En 1887, un livre au nom intriguant est publié, il s’appelle “Langue Internationale. Préface et manuel complet”. D’abord publié en russe puis en polonais, en français, en allemand et par la suite traduit en anglais, en suédois, en italien, en espagnol, et beaucoup d’autres. Ce livre se présente comme un manuel de langue pour une langue dont très peu de personnes ont entendu parler : l'Espéranto.
L’espoir de l’Espéranto était de créer une langue facilement compréhensible par les différentes populations de l'Europe. En somme une langue que tout le monde puisse parler peu importe sa langue d’origine, le contexte social, l’ éducation.
Dès la préface de ce livre, Zamenhof l’auteur, nous fait par de ses attentions pour cette langue “Que chacun qui apprendra cette langue, puisse aussitôt en profiter pour se faire comprendre des personnes de différentes nations, soit qu’elle trouve l’approbation universelle, soit qu’elle ne la trouve pas, c’est-à-dire, que cette langue puisse servir d’emblée de véritable intermédiaire aux relations internationales.”
De la tour de Babel aux politiques linguistiques européennes, le besoin d’avoir une langue commune qui permette aux populations de se rapprocher dans une entente cordiale a toujours été présent. C’est exactement ce que l’anglais fait depuis le début du XXème siècle.
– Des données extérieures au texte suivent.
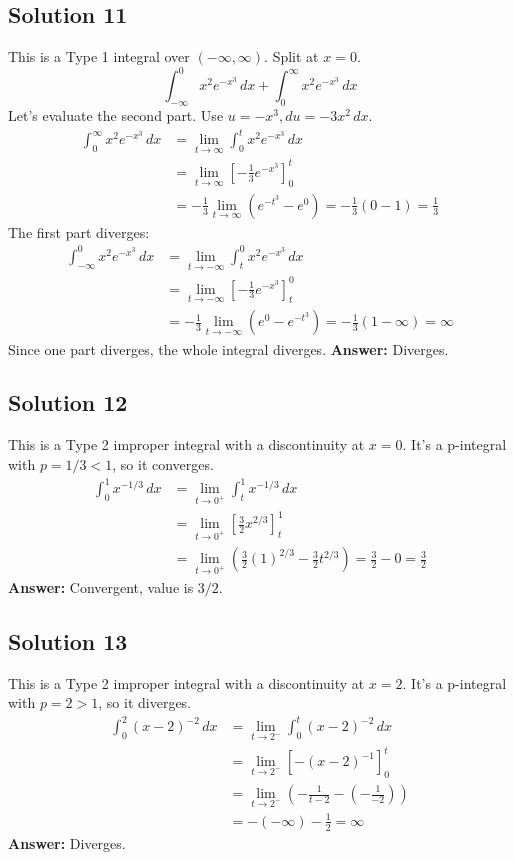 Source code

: \documentclass{article}
\begin{document}
\subsection*{Solution 11}
This is a Type 1 integral over $(-\infty, \infty)$. Split at $x=0$.
\[ \int_{-\infty}^{0} x^2 e^{-x^3} \,dx + \int_{0}^{\infty} x^2 e^{-x^3} \,dx \]
Let's evaluate the second part. Use $u=-x^3, du=-3x^2\,dx$.
\begin{align*}
\int_{0}^{\infty} x^2 e^{-x^3} \,dx &= \lim_{t \to \infty} \int_{0}^{t} x^2 e^{-x^3} \,dx \\
&= \lim_{t \to \infty} \left[ -\frac{1}{3} e^{-x^3} \right]_{0}^{t} \\
&= -\frac{1}{3} \lim_{t \to \infty} (e^{-t^3} - e^0) = -\frac{1}{3}(0-1) = \frac{1}{3}
\end{align*}
The first part diverges:
\begin{align*}
\int_{-\infty}^{0} x^2 e^{-x^3} \,dx &= \lim_{t \to -\infty} \int_{t}^{0} x^2 e^{-x^3} \,dx \\
&= \lim_{t \to -\infty} \left[ -\frac{1}{3} e^{-x^3} \right]_{t}^{0} \\
&= -\frac{1}{3} \lim_{t \to -\infty} (e^{0} - e^{-t^3}) = -\frac{1}{3}(1 - \infty) = \infty
\end{align*}
Since one part diverges, the whole integral diverges.
\textbf{Answer:} Diverges.

\subsection*{Solution 12}
This is a Type 2 improper integral with a discontinuity at $x=0$. It's a p-integral with $p=1/3 < 1$, so it converges.
\begin{align*}
\int_{0}^{1} x^{-1/3} \,dx &= \lim_{t \to 0^+} \int_{t}^{1} x^{-1/3} \,dx \\
&= \lim_{t \to 0^+} \left[ \frac{3}{2}x^{2/3} \right]_{t}^{1} \\
&= \lim_{t \to 0^+} \left( \frac{3}{2}(1)^{2/3} - \frac{3}{2}t^{2/3} \right) = \frac{3}{2} - 0 = \frac{3}{2}
\end{align*}
\textbf{Answer:} Convergent, value is $3/2$.

\subsection*{Solution 13}
This is a Type 2 improper integral with a discontinuity at $x=2$. It's a p-integral with $p=2 > 1$, so it diverges.
\begin{align*}
\int_{0}^{2} (x-2)^{-2} \,dx &= \lim_{t \to 2^-} \int_{0}^{t} (x-2)^{-2} \,dx \\
&= \lim_{t \to 2^-} \left[ -(x-2)^{-1} \right]_{0}^{t} \\
&= \lim_{t \to 2^-} \left( -\frac{1}{t-2} - \left(-\frac{1}{-2}\right) \right) \\
&= -(-\infty) - \frac{1}{2} = \infty
\end{align*}
\textbf{Answer:} Diverges.
\end{document}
Le statut de l’anglais comme Lingua Franca, c’est à dire une langue “de transmission des connaissances” (Claude Truchot, “L'anglais comme « lingua franca » : observations sur un mode de majoration”, 2005), n’est plus à démontrer. Et c’est justement ce statut qui questionne. Contrairement à l’espéranto, l’anglais est rattaché à plusieurs pays et cultures. L’anglais n’est pas une langue internationale, c’est une langue utilisée à l’international.
Mais est-ce vraiment un problème ? Concentrons-nous spécifiquement sur l’Europe. Avant le Brexit de 2020, l’anglais était la langue majoritairement utilisée pendant les réunions au sein de l’Union Européenne (UE). C’était la Lingua Franca de l’UE, et comme elle était représentée par un pays, l’Angleterre, c’était aussi la langue d’un pays officiel. Maintenant que l’Angleterre s’est retirée de l’UE, l’anglais n’a que le statut de Lingua Franca et non plus de “Langue d'un pays membre”. Certaines propositions ont été faites pour avoir une autre langue de communication au sein de cette institution. Le français et l’allemand ont été présentés comme pouvant remplacer l’anglais pendant les réunions et dans les comptes rendus. Toutes ces discussions nous prouvent bien que le statut de l’anglais uniquement comme Lingua Franca au sein de L’UE n’est pas possible, dû au fait qu’elle a un passé, une histoire et est rattachée à plusieurs pays dont c’est la langue nationale.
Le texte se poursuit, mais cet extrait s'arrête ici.